Sometimes the context may clearly indicate which of the two interpretations is used. For instance it is obviously a comparison on the population level when the two populations that relate to the two different datasets are different (such that no individual relates to both data-sets). An example: say the one dataset is the number of statisticians in a sample of a million inhabitants in the UK and the other dataset is the number of statisticians in a sample of a million inhabitants in the USA.

Answer 2

Suppose I have for a first group of numbers $\{2,4\}$ and for a second group $\{-2,2\}$ then the mean of the first group is $\frac{2+4}{2}=3$, and of the second group is $\frac{-2+2}{2}=0$. Then the ratio of the mean values is $\frac{3}{0}=?$. By convention some people call this $+\infty$.

Now there is another way to look at this.
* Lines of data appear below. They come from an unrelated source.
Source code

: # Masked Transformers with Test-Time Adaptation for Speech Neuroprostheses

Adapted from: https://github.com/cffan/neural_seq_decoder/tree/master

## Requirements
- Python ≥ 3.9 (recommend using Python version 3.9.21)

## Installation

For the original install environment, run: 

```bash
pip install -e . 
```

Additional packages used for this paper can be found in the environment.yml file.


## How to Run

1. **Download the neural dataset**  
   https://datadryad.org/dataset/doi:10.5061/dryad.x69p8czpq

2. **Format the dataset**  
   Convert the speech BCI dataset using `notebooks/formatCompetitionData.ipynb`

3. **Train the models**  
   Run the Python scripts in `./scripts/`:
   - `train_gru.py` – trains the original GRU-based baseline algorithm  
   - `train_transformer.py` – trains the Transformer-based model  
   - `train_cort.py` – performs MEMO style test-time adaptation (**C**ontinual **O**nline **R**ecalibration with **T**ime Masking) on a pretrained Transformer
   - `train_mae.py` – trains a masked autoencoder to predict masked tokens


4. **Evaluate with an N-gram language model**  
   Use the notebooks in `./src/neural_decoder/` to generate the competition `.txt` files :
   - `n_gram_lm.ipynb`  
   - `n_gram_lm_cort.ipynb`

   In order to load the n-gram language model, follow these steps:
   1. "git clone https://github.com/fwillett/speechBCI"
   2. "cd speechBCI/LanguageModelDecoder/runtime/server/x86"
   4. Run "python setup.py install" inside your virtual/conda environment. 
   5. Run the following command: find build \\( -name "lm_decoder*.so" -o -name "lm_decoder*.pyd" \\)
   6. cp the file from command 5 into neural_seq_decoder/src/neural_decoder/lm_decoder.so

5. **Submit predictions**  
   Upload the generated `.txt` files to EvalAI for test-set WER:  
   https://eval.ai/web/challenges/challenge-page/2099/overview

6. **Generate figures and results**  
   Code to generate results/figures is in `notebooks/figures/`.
Suppose we wanted to see the mean of all possible fractions. Then we would construct the fractions that can be formed from the two groups: $\left\{\frac{2}{-2}, \frac{2}{2}, \frac{4}{-2}, \frac{4}{2}\right\}=\left\{\ -1, 1, -2, 2\right\}$, the mean of which is $\frac{-1+ 1 -2+ 2}{4}=\frac{0}{4}=0$.

Now am I pulling a fast one? OK, suppose I interchanged the groups then in the first case I would have gotten $\frac{0}{3}=0$, which is now a number (at least) and in the second case I would have gotten $\left\{\frac{-2}{2}, \frac{2}{2}, \frac{-2}{4}, \frac{2}{4}\right\}=\left\{\ -1, 1, -\frac{1}{2}, \frac{1}{2}\right\}$, the mean of which is $0$, and no different from the prior mean of all possible fractions.

Now which of these answers is suspect $\{+\infty,0,0,0\}$? Well, obviously the first answer is suspect, but it may be correct, that depends. Making fractions and finding mean values are not commutative operations, that is, the fraction of two mean values is not the same as the mean value of many fractions, and it is generally, but not always, more consistent to do the latter.

It is unclear what pairing of numbers to make fractions is implied by the question. For example, if I were handing out right shoes of different sizes to individuals regardless of their right foot lengths, then there would be one shoe size for each foot length, i.e., only $n$ fractions for $n$ shoes and $n$ people.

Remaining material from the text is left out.